C’est la première réelle nouveauté de David BOWIE que Forces Parallèles chronique. Dix ans ! Comme ce fut long ! Cet album est l’un des plus importants que nous ayons eu à chroniquer depuis la naissance du site, qui n’existait pas en 2003 lorsque son précédent opus Reality vit le jour. Dans la carrière de l’un des plus grands artistes de l’histoire de la musique, dix ans représentent un hiatus conséquent. Dès cet instant, deux possibilités s’offrent à nous : soit la maison de disque a poussé, les fans ont réclamé, le monde entier a revendiqué son tribut à la cause de l’innovation artistique, soit… David s’est réveillé un beau matin, a réalisé qu'il était toujours capable de contribuer à l’histoire de la musique et a décidé que l'album qui poussait dans ses tripes tel le nénuphar de l’écume des jours devait voir le jour. Quand à moi, je ne doute pas de l’homme qui venait d’ailleurs, la réponse à la question ne peut qu’être optimiste et nous risquons fort de nous trouver face à un album mythique. Alors le voila… Et ça recommence : le Thin white Duke, ex Major Tom, ex Ziggy, blabla, se permet de sortir une œuvre nantie d’une pochette hideuse… On se souvient des superbes artworks de Heathen et Reality... Contrepied total avec cette…performance ? Sortie de l’esprit torturé de Jonathan Bambrook, le concepteur des deux précitées : on y voit la pochette d’Heroes au titre barré, parasitée par un carré blanc, une police toute conne...Il faut avoir fait polytechnique pour suivre David BOWIE. Elle symboliserait « L’effacement du passé »…on s’en serait douté…personne ne sera indifférent, c’est l’évidence.

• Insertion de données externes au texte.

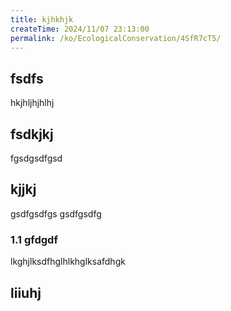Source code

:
 ```yaml
---
title: kjhkhjk
createTime: 2024/11/07 23:13:00
permalink: /ko/EcologicalConservation/4SfR7cT5/
---
```



## fsdfs
hkjhljhjhlhj
## fsdkjkj

fgsdgsdfgsd

## kjjkj

gsdfgsdfgs
gsdfgsdfg

### 1.1 gfdgdf


lkghjlksdfhglhlkhglksafdhgk

## liiuhj

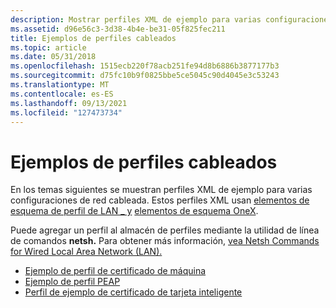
 ```yaml
---
description: Mostrar perfiles XML de ejemplo para varias configuraciones de red cableada.
ms.assetid: d96e56c3-3d38-4b4e-be31-05f825fec211
title: Ejemplos de perfiles cableados
ms.topic: article
ms.date: 05/31/2018
ms.openlocfilehash: 1515ecb220f78acb251fe94d8b6886b3877177b3
ms.sourcegitcommit: d75fc10b9f0825bbe5ce5045c90d4045e3c53243
ms.translationtype: MT
ms.contentlocale: es-ES
ms.lasthandoff: 09/13/2021
ms.locfileid: "127473734"
---
```

# <a name="wired-profile-samples"></a>Ejemplos de perfiles cableados

En los temas siguientes se muestran perfiles XML de ejemplo para varias configuraciones de red cableada. Estos perfiles XML usan [elementos de esquema de perfil de LAN \_ y](lan-profileschema-elements.md) [elementos de esquema OneX](onexschema-elements.md).

Puede agregar un perfil al almacén de perfiles mediante la utilidad de línea de comandos **netsh.** Para obtener más información, [vea Netsh Commands for Wired Local Area Network (LAN).](/previous-versions/windows/it-pro/windows-server-2008-R2-and-2008/cc732869(v=ws.10))

-   [Ejemplo de perfil de certificado de máquina](machine-certificate-profile-sample.md)
-   [Ejemplo de perfil PEAP](peap-profile-sample.md)
-   [Perfil de ejemplo de certificado de tarjeta inteligente](smart-card-certificate-profile-sample.md)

Mais après avoir vu la vidéo de « Where are we now », on reste dubitatif… Effacement, glorification ou premier souvenir ? Assurément, dix années de silence total ne peuvent déboucher que sur une création passionnante pour celui qui est probablement le plus grand artiste musical encore en activité –et je cause d’une vraie activité -.Posez une oreille sur « Lost is love »… Vous y êtes ? Une puissance inéluctable se dégage de ce titre hypnotique. La guitare rappellera celle du sieur Stevie Ray VAUGHAN sur « Let’s dance » - deuxième souvenir -. Un morceau d’une force rare, dans lequel David donne le meilleur de lui-même. Un morceau pour l’histoire, que j’adorerai le voir jouer en Live. Le riff de « The stars (are out tonight) », nous replonge dans les ambiances des années 90, quand le Duke faisait de Trent REZNOR son mentor avec une modestie exemplaire pour un artiste d’un tel charisme, troisième souvenir. Ce nouvel album est donc certainement plus dans une veine « Un artiste se penche sur son passé » que sur une oblitération de ce passé. Je le vois comme une acceptation.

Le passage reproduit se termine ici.